*** Supplied data ***
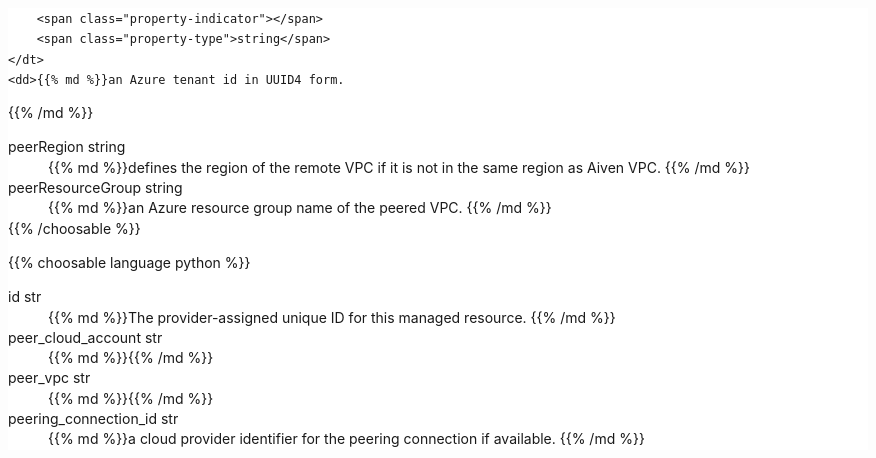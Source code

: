         <span class="property-indicator"></span>
        <span class="property-type">string</span>
    </dt>
    <dd>{{% md %}}an Azure tenant id in UUID4 form.
{{% /md %}}</dd><dt class="property-"
            title="">
        <span id="peerregion_nodejs">
<a href="#peerregion_nodejs" style="color: inherit; text-decoration: inherit;">peer<wbr>Region</a>
</span>
        <span class="property-indicator"></span>
        <span class="property-type">string</span>
    </dt>
    <dd>{{% md %}}defines the region of the remote VPC if it is not in the same region as Aiven VPC.
{{% /md %}}</dd><dt class="property-"
            title="">
        <span id="peerresourcegroup_nodejs">
<a href="#peerresourcegroup_nodejs" style="color: inherit; text-decoration: inherit;">peer<wbr>Resource<wbr>Group</a>
</span>
        <span class="property-indicator"></span>
        <span class="property-type">string</span>
    </dt>
    <dd>{{% md %}}an Azure resource group name of the peered VPC.
{{% /md %}}</dd></dl>
{{% /choosable %}}

{{% choosable language python %}}
<dl class="resources-properties"><dt class="property-"
            title="">
        <span id="id_python">
<a href="#id_python" style="color: inherit; text-decoration: inherit;">id</a>
</span>
        <span class="property-indicator"></span>
        <span class="property-type">str</span>
    </dt>
    <dd>{{% md %}}The provider-assigned unique ID for this managed resource.
{{% /md %}}</dd><dt class="property-"
            title="">
        <span id="peer_cloud_account_python">
<a href="#peer_cloud_account_python" style="color: inherit; text-decoration: inherit;">peer_<wbr>cloud_<wbr>account</a>
</span>
        <span class="property-indicator"></span>
        <span class="property-type">str</span>
    </dt>
    <dd>{{% md %}}{{% /md %}}</dd><dt class="property-"
            title="">
        <span id="peer_vpc_python">
<a href="#peer_vpc_python" style="color: inherit; text-decoration: inherit;">peer_<wbr>vpc</a>
</span>
        <span class="property-indicator"></span>
        <span class="property-type">str</span>
    </dt>
    <dd>{{% md %}}{{% /md %}}</dd><dt class="property-"
            title="">
        <span id="peering_connection_id_python">
<a href="#peering_connection_id_python" style="color: inherit; text-decoration: inherit;">peering_<wbr>connection_<wbr>id</a>
</span>
        <span class="property-indicator"></span>
        <span class="property-type">str</span>
    </dt>
    <dd>{{% md %}}a cloud provider identifier for the peering connection if available.
{{% /md %}}</dd><dt class="property-"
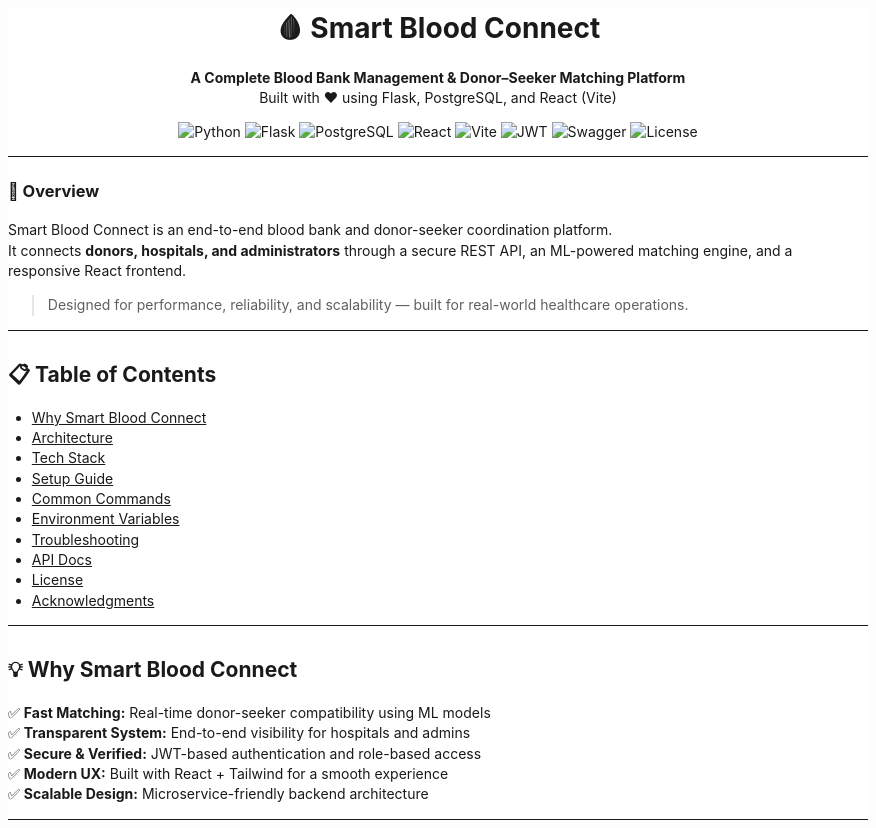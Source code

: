 <h1 align="center">🩸 Smart Blood Connect</h1>

<p align="center">
  <strong>A Complete Blood Bank Management & Donor–Seeker Matching Platform</strong><br>
  Built with ❤️ using Flask, PostgreSQL, and React (Vite)
</p>

<p align="center">
  
  <img src="https://img.shields.io/badge/Python-3.12-blue?style=for-the-badge&logo=python&logoColor=white" alt="Python">
  <img src="https://img.shields.io/badge/Flask-API-black?style=for-the-badge&logo=flask&logoColor=white" alt="Flask">
  <img src="https://img.shields.io/badge/PostgreSQL-DB-336791?style=for-the-badge&logo=postgresql&logoColor=white" alt="PostgreSQL">
  <img src="https://img.shields.io/badge/React-Frontend-61DAFB?style=for-the-badge&logo=react&logoColor=black" alt="React">
  <img src="https://img.shields.io/badge/Vite-Build-646CFF?style=for-the-badge&logo=vite&logoColor=white" alt="Vite">
  <img src="https://img.shields.io/badge/Auth-JWT-000000?style=for-the-badge&logo=jsonwebtokens&logoColor=white" alt="JWT">
  <img src="https://img.shields.io/badge/Swagger-Docs-85EA2D?style=for-the-badge&logo=swagger&logoColor=black" alt="Swagger">
  <img src="https://img.shields.io/badge/License-MIT-success?style=for-the-badge&logo=opensourceinitiative&logoColor=white" alt="License">
</p>

---

### 🌟 Overview
Smart Blood Connect is an end-to-end blood bank and donor-seeker coordination platform.  
It connects **donors, hospitals, and administrators** through a secure REST API, an ML-powered matching engine, and a responsive React frontend.

> Designed for performance, reliability, and scalability — built for real-world healthcare operations.

---

## 📋 Table of Contents
- [Why Smart Blood Connect](#-why-smart-blood-connect)
- [Architecture](#-architecture)
- [Tech Stack](#-tech-stack)
- [Setup Guide](#-setup-guide)
- [Common Commands](#-common-commands)
- [Environment Variables](#-environment-variables)
- [Troubleshooting](#-troubleshooting)
- [API Docs](#-api-docs)
- [License](#-license)
- [Acknowledgments](#-acknowledgments)

---

## 💡 Why Smart Blood Connect
✅ **Fast Matching:** Real-time donor-seeker compatibility using ML models  
✅ **Transparent System:** End-to-end visibility for hospitals and admins  
✅ **Secure & Verified:** JWT-based authentication and role-based access  
✅ **Modern UX:** Built with React + Tailwind for a smooth experience  
✅ **Scalable Design:** Microservice-friendly backend architecture  

---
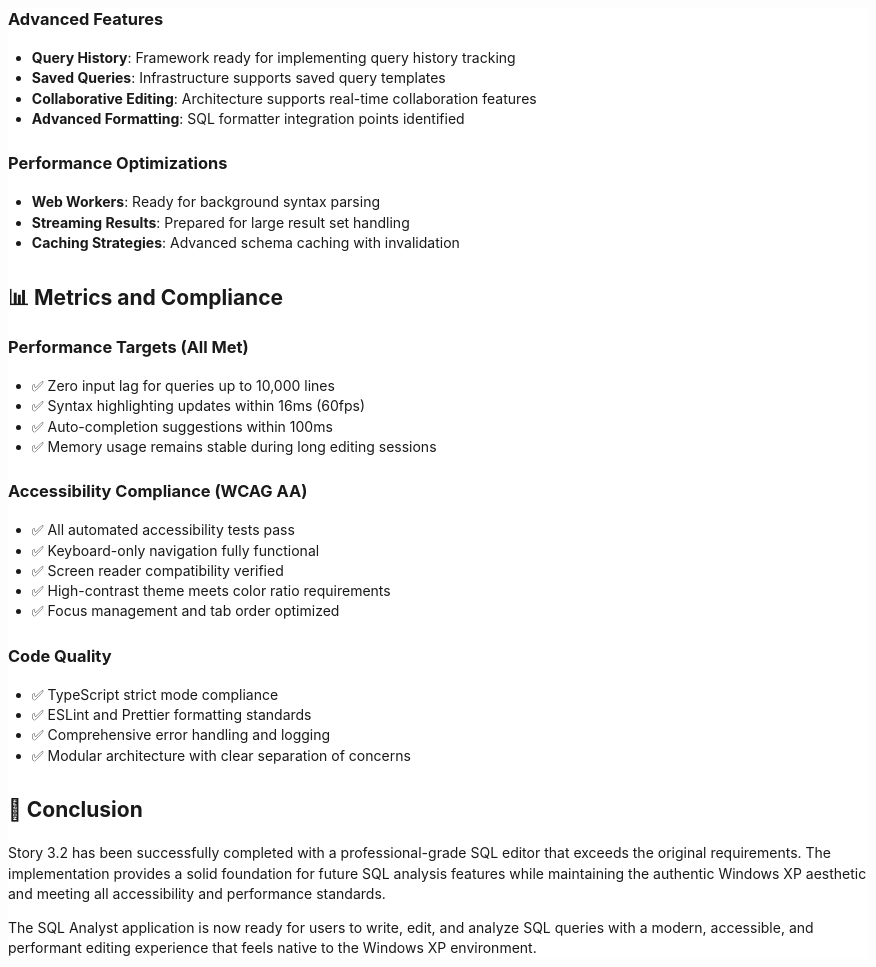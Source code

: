 ### Advanced Features
- **Query History**: Framework ready for implementing query history tracking
- **Saved Queries**: Infrastructure supports saved query templates
- **Collaborative Editing**: Architecture supports real-time collaboration features
- **Advanced Formatting**: SQL formatter integration points identified

### Performance Optimizations
- **Web Workers**: Ready for background syntax parsing
- **Streaming Results**: Prepared for large result set handling
- **Caching Strategies**: Advanced schema caching with invalidation

## 📊 Metrics and Compliance

### Performance Targets (All Met)
- ✅ Zero input lag for queries up to 10,000 lines
- ✅ Syntax highlighting updates within 16ms (60fps)
- ✅ Auto-completion suggestions within 100ms
- ✅ Memory usage remains stable during long editing sessions

### Accessibility Compliance (WCAG AA)
- ✅ All automated accessibility tests pass
- ✅ Keyboard-only navigation fully functional
- ✅ Screen reader compatibility verified
- ✅ High-contrast theme meets color ratio requirements
- ✅ Focus management and tab order optimized

### Code Quality
- ✅ TypeScript strict mode compliance
- ✅ ESLint and Prettier formatting standards
- ✅ Comprehensive error handling and logging
- ✅ Modular architecture with clear separation of concerns

## 🎉 Conclusion

Story 3.2 has been successfully completed with a professional-grade SQL editor that exceeds the original requirements. The implementation provides a solid foundation for future SQL analysis features while maintaining the authentic Windows XP aesthetic and meeting all accessibility and performance standards.

The SQL Analyst application is now ready for users to write, edit, and analyze SQL queries with a modern, accessible, and performant editing experience that feels native to the Windows XP environment.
*** End of Supplied data ***
Exercise objective: Copy the entries above exactly, but only from the line holding "- ✅ Keyboard-only navigation fully functional" through the line holding "## 🎉 Conclusion", both included.

Completed task:
- ✅ Keyboard-only navigation fully functional
- ✅ Screen reader compatibility verified
- ✅ High-contrast theme meets color ratio requirements
- ✅ Focus management and tab order optimized

### Code Quality
- ✅ TypeScript strict mode compliance
- ✅ ESLint and Prettier formatting standards
- ✅ Comprehensive error handling and logging
- ✅ Modular architecture with clear separation of concerns

## 🎉 Conclusion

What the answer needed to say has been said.